**Records shown**

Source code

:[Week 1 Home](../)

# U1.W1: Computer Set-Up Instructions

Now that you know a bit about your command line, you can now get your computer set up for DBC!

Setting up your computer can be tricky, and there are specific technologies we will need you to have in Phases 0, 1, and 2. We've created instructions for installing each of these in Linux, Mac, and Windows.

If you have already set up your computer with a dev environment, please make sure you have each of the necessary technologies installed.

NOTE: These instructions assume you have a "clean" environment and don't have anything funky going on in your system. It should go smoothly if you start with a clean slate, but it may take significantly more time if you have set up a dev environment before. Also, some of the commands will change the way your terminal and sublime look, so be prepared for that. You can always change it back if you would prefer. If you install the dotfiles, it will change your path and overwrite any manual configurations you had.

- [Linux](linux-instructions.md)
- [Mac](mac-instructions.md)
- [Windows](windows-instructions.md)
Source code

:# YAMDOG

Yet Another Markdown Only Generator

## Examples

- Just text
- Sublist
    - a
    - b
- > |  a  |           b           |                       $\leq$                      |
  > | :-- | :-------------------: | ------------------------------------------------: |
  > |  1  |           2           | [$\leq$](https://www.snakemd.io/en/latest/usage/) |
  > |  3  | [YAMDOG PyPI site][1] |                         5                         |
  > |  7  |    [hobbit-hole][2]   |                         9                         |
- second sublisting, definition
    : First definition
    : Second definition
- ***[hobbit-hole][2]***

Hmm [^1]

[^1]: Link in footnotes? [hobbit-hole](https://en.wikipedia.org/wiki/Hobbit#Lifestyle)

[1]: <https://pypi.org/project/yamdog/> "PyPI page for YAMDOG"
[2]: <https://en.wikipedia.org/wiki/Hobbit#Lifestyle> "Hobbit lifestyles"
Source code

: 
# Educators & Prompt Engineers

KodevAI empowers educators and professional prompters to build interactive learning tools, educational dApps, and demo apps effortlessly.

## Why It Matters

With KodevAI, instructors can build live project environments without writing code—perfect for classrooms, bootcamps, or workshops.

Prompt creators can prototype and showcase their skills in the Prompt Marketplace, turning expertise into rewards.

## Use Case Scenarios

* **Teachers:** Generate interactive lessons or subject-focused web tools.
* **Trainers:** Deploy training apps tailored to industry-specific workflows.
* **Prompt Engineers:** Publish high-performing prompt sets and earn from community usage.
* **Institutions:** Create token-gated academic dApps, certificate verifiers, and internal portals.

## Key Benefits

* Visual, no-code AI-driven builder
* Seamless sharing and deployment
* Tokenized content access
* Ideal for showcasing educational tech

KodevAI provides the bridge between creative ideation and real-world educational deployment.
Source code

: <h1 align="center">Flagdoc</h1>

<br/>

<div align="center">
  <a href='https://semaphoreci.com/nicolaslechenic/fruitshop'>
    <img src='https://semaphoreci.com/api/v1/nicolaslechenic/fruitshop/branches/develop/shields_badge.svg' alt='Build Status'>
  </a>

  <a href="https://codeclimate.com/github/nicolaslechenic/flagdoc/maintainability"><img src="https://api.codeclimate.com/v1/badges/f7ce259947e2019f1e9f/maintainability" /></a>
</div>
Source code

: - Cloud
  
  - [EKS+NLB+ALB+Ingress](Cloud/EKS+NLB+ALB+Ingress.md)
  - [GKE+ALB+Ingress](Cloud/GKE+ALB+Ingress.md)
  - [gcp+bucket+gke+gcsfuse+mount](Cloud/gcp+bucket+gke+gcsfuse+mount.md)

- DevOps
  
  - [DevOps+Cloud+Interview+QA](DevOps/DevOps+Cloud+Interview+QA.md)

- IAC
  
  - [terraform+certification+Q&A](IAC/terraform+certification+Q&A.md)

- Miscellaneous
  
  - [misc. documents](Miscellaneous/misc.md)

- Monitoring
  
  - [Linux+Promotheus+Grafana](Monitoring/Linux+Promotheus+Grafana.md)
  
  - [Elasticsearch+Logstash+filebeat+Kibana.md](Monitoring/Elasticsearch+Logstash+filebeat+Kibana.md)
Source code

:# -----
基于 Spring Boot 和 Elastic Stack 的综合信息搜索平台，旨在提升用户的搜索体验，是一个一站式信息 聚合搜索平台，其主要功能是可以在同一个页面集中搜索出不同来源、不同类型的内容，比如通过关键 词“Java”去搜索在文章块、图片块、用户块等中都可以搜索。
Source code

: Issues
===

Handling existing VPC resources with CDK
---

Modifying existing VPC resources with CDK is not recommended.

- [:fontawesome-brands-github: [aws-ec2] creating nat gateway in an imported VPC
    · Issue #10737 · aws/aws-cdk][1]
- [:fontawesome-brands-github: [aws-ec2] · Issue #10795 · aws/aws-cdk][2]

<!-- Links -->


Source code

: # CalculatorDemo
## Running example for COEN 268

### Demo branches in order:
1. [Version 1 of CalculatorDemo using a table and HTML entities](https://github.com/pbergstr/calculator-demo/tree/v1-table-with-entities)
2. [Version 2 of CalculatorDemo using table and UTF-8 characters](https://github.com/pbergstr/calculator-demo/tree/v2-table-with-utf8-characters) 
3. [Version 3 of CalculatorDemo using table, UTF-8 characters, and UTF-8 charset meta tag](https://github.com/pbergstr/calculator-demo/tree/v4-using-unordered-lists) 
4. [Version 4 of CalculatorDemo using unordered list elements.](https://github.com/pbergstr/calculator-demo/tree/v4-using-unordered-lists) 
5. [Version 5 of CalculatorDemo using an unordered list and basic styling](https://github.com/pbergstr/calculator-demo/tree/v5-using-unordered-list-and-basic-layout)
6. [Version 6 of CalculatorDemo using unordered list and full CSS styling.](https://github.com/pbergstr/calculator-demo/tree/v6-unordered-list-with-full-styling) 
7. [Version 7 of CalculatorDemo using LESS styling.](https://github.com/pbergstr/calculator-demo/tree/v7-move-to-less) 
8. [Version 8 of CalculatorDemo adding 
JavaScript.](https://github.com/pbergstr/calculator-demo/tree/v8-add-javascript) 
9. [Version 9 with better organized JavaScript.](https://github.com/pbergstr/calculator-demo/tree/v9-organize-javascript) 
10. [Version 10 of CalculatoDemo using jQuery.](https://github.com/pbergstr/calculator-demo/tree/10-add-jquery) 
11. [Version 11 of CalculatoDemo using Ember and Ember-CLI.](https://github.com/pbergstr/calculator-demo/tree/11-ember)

**Directions for this task**
Write out every record, exactly as written.

**Response to the task**
Source code

:[Week 1 Home](../)

# U1.W1: Computer Set-Up Instructions

Now that you know a bit about your command line, you can now get your computer set up for DBC!

Setting up your computer can be tricky, and there are specific technologies we will need you to have in Phases 0, 1, and 2. We've created instructions for installing each of these in Linux, Mac, and Windows.

If you have already set up your computer with a dev environment, please make sure you have each of the necessary technologies installed.

NOTE: These instructions assume you have a "clean" environment and don't have anything funky going on in your system. It should go smoothly if you start with a clean slate, but it may take significantly more time if you have set up a dev environment before. Also, some of the commands will change the way your terminal and sublime look, so be prepared for that. You can always change it back if you would prefer. If you install the dotfiles, it will change your path and overwrite any manual configurations you had.

- [Linux](linux-instructions.md)
- [Mac](mac-instructions.md)
- [Windows](windows-instructions.md)
Source code

:# YAMDOG

Yet Another Markdown Only Generator

## Examples

- Just text
- Sublist
    - a
    - b
- > |  a  |           b           |                       $\leq$                      |
  > | :-- | :-------------------: | ------------------------------------------------: |
  > |  1  |           2           | [$\leq$](https://www.snakemd.io/en/latest/usage/) |
  > |  3  | [YAMDOG PyPI site][1] |                         5                         |
  > |  7  |    [hobbit-hole][2]   |                         9                         |
- second sublisting, definition
    : First definition
    : Second definition
- ***[hobbit-hole][2]***

Hmm [^1]

[^1]: Link in footnotes? [hobbit-hole](https://en.wikipedia.org/wiki/Hobbit#Lifestyle)

[1]: <https://pypi.org/project/yamdog/> "PyPI page for YAMDOG"
[2]: <https://en.wikipedia.org/wiki/Hobbit#Lifestyle> "Hobbit lifestyles"
Source code

: 
# Educators & Prompt Engineers

KodevAI empowers educators and professional prompters to build interactive learning tools, educational dApps, and demo apps effortlessly.

## Why It Matters

With KodevAI, instructors can build live project environments without writing code—perfect for classrooms, bootcamps, or workshops.

Prompt creators can prototype and showcase their skills in the Prompt Marketplace, turning expertise into rewards.

## Use Case Scenarios

* **Teachers:** Generate interactive lessons or subject-focused web tools.
* **Trainers:** Deploy training apps tailored to industry-specific workflows.
* **Prompt Engineers:** Publish high-performing prompt sets and earn from community usage.
* **Institutions:** Create token-gated academic dApps, certificate verifiers, and internal portals.

## Key Benefits

* Visual, no-code AI-driven builder
* Seamless sharing and deployment
* Tokenized content access
* Ideal for showcasing educational tech

KodevAI provides the bridge between creative ideation and real-world educational deployment.
Source code

: <h1 align="center">Flagdoc</h1>

<br/>

<div align="center">
  <a href='https://semaphoreci.com/nicolaslechenic/fruitshop'>
    <img src='https://semaphoreci.com/api/v1/nicolaslechenic/fruitshop/branches/develop/shields_badge.svg' alt='Build Status'>
  </a>

  <a href="https://codeclimate.com/github/nicolaslechenic/flagdoc/maintainability"><img src="https://api.codeclimate.com/v1/badges/f7ce259947e2019f1e9f/maintainability" /></a>
</div>
Source code

: - Cloud
  
  - [EKS+NLB+ALB+Ingress](Cloud/EKS+NLB+ALB+Ingress.md)
  - [GKE+ALB+Ingress](Cloud/GKE+ALB+Ingress.md)
  - [gcp+bucket+gke+gcsfuse+mount](Cloud/gcp+bucket+gke+gcsfuse+mount.md)

- DevOps
  
  - [DevOps+Cloud+Interview+QA](DevOps/DevOps+Cloud+Interview+QA.md)

- IAC
  
  - [terraform+certification+Q&A](IAC/terraform+certification+Q&A.md)

- Miscellaneous
  
  - [misc. documents](Miscellaneous/misc.md)

- Monitoring
  
  - [Linux+Promotheus+Grafana](Monitoring/Linux+Promotheus+Grafana.md)
  
  - [Elasticsearch+Logstash+filebeat+Kibana.md](Monitoring/Elasticsearch+Logstash+filebeat+Kibana.md)
Source code

:# -----
基于 Spring Boot 和 Elastic Stack 的综合信息搜索平台，旨在提升用户的搜索体验，是一个一站式信息 聚合搜索平台，其主要功能是可以在同一个页面集中搜索出不同来源、不同类型的内容，比如通过关键 词“Java”去搜索在文章块、图片块、用户块等中都可以搜索。
Source code

: Issues
===

Handling existing VPC resources with CDK
---

Modifying existing VPC resources with CDK is not recommended.

- [:fontawesome-brands-github: [aws-ec2] creating nat gateway in an imported VPC
    · Issue #10737 · aws/aws-cdk][1]
- [:fontawesome-brands-github: [aws-ec2] · Issue #10795 · aws/aws-cdk][2]

<!-- Links -->


Source code

: # CalculatorDemo
## Running example for COEN 268

### Demo branches in order:
1. [Version 1 of CalculatorDemo using a table and HTML entities](https://github.com/pbergstr/calculator-demo/tree/v1-table-with-entities)
2. [Version 2 of CalculatorDemo using table and UTF-8 characters](https://github.com/pbergstr/calculator-demo/tree/v2-table-with-utf8-characters) 
3. [Version 3 of CalculatorDemo using table, UTF-8 characters, and UTF-8 charset meta tag](https://github.com/pbergstr/calculator-demo/tree/v4-using-unordered-lists) 
4. [Version 4 of CalculatorDemo using unordered list elements.](https://github.com/pbergstr/calculator-demo/tree/v4-using-unordered-lists) 
5. [Version 5 of CalculatorDemo using an unordered list and basic styling](https://github.com/pbergstr/calculator-demo/tree/v5-using-unordered-list-and-basic-layout)
6. [Version 6 of CalculatorDemo using unordered list and full CSS styling.](https://github.com/pbergstr/calculator-demo/tree/v6-unordered-list-with-full-styling) 
7. [Version 7 of CalculatorDemo using LESS styling.](https://github.com/pbergstr/calculator-demo/tree/v7-move-to-less) 
8. [Version 8 of CalculatorDemo adding 
JavaScript.](https://github.com/pbergstr/calculator-demo/tree/v8-add-javascript) 
9. [Version 9 with better organized JavaScript.](https://github.com/pbergstr/calculator-demo/tree/v9-organize-javascript) 
10. [Version 10 of CalculatoDemo using jQuery.](https://github.com/pbergstr/calculator-demo/tree/10-add-jquery) 
11. [Version 11 of CalculatoDemo using Ember and Ember-CLI.](https://github.com/pbergstr/calculator-demo/tree/11-ember)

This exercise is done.